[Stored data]
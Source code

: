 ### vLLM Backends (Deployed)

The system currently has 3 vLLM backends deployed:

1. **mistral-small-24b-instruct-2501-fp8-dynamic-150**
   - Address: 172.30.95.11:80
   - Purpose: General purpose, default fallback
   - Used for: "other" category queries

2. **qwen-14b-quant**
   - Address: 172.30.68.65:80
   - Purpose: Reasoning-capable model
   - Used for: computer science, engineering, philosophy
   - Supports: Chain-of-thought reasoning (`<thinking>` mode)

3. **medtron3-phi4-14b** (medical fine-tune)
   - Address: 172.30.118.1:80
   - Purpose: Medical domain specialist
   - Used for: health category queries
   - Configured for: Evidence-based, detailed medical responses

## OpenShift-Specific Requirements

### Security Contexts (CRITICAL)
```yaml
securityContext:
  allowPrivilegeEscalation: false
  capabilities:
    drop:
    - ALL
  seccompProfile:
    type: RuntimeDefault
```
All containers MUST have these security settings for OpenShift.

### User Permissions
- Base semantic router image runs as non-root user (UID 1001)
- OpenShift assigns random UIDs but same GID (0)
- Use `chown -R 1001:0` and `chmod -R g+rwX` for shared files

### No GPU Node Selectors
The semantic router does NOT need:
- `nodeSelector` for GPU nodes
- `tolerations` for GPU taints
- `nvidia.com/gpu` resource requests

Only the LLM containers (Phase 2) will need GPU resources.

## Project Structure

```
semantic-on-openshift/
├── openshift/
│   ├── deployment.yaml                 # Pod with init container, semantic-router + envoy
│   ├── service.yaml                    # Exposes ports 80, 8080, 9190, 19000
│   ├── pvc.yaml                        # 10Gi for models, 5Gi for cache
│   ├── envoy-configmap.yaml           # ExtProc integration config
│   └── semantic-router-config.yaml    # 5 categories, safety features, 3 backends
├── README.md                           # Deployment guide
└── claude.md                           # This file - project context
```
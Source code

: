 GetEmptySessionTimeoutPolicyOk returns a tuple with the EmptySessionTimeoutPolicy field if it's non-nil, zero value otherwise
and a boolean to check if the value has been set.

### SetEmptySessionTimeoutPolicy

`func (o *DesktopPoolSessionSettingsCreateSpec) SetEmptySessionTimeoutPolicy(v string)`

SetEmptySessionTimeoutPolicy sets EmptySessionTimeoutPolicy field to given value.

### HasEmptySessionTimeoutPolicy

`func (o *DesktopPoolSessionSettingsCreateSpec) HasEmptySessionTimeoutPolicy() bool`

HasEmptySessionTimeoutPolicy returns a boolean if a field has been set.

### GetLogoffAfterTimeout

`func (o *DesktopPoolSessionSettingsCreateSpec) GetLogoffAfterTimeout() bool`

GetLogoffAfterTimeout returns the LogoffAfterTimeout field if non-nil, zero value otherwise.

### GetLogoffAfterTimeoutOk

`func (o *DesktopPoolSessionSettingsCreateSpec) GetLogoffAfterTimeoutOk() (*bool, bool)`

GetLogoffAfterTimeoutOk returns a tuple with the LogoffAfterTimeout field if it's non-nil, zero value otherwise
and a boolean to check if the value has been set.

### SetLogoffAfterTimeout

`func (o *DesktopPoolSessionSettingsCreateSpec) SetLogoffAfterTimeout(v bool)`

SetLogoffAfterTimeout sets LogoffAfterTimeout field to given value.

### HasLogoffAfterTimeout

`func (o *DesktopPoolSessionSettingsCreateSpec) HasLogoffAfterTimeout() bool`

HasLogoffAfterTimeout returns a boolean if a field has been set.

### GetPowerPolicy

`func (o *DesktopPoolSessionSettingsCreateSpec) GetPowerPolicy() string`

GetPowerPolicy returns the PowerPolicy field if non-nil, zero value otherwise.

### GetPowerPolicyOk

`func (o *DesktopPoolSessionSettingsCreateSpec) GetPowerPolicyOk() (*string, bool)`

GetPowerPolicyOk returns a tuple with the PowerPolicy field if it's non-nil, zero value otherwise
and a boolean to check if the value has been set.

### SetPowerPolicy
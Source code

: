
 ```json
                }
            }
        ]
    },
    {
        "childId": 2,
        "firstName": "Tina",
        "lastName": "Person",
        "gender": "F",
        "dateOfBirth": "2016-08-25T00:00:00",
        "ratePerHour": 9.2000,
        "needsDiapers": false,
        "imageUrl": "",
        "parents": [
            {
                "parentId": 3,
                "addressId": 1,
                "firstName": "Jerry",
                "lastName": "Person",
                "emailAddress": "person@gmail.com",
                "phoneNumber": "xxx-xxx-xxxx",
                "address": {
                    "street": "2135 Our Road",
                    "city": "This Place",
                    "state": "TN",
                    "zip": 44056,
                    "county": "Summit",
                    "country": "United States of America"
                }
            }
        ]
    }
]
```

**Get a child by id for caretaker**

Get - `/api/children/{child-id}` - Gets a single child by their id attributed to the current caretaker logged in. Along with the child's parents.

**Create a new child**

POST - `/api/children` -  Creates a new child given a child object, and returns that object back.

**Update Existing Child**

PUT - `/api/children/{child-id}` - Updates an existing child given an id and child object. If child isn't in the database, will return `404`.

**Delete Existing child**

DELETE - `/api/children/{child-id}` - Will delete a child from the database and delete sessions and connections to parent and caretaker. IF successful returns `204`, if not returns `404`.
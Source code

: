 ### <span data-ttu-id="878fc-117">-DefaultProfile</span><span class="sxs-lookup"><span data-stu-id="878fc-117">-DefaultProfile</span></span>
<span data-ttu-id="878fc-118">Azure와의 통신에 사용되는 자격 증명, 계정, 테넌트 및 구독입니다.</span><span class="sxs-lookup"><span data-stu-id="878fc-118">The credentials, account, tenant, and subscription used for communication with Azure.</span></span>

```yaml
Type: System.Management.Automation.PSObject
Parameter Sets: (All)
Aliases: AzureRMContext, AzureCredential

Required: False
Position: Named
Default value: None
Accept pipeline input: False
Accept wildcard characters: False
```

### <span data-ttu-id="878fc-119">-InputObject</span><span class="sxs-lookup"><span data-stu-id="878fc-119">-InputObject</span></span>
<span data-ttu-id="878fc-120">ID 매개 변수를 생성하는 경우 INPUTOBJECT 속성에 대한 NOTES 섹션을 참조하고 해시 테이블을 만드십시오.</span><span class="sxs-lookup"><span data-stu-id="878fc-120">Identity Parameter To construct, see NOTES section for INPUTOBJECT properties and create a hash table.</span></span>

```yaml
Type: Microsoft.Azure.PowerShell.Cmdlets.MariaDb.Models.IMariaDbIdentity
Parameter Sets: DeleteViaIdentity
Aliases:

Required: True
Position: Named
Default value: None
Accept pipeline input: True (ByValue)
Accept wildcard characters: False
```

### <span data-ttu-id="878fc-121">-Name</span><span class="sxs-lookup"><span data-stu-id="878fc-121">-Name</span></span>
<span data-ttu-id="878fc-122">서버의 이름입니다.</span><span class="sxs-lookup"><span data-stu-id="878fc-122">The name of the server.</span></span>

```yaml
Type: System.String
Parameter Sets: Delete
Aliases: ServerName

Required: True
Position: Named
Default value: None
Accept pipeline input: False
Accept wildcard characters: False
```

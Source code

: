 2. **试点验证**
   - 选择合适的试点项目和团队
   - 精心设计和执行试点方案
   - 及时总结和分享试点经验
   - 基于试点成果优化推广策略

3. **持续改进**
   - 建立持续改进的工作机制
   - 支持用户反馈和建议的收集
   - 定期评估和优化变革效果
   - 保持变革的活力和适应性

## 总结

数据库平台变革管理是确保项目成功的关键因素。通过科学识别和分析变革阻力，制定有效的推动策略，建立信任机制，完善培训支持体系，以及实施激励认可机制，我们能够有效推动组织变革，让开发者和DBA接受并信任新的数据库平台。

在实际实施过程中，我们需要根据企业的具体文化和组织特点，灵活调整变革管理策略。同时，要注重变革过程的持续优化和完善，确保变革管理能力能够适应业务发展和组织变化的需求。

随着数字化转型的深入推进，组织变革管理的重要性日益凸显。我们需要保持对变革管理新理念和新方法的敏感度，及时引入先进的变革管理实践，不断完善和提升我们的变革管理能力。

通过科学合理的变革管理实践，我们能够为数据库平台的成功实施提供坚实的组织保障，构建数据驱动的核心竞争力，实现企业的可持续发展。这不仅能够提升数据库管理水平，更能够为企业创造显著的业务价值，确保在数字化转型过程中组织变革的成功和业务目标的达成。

Work request:
Up to and including the line with "- Address: 172.30.118.1:80", output every line of the records above exactly, starting from the first; output nothing else.

Problem solution:
Source code

: ### vLLM Backends (Deployed)

The system currently has 3 vLLM backends deployed:

1. **mistral-small-24b-instruct-2501-fp8-dynamic-150**
   - Address: 172.30.95.11:80
   - Purpose: General purpose, default fallback
   - Used for: "other" category queries

2. **qwen-14b-quant**
   - Address: 172.30.68.65:80
   - Purpose: Reasoning-capable model
   - Used for: computer science, engineering, philosophy
   - Supports: Chain-of-thought reasoning (`<thinking>` mode)

3. **medtron3-phi4-14b** (medical fine-tune)
   - Address: 172.30.118.1:80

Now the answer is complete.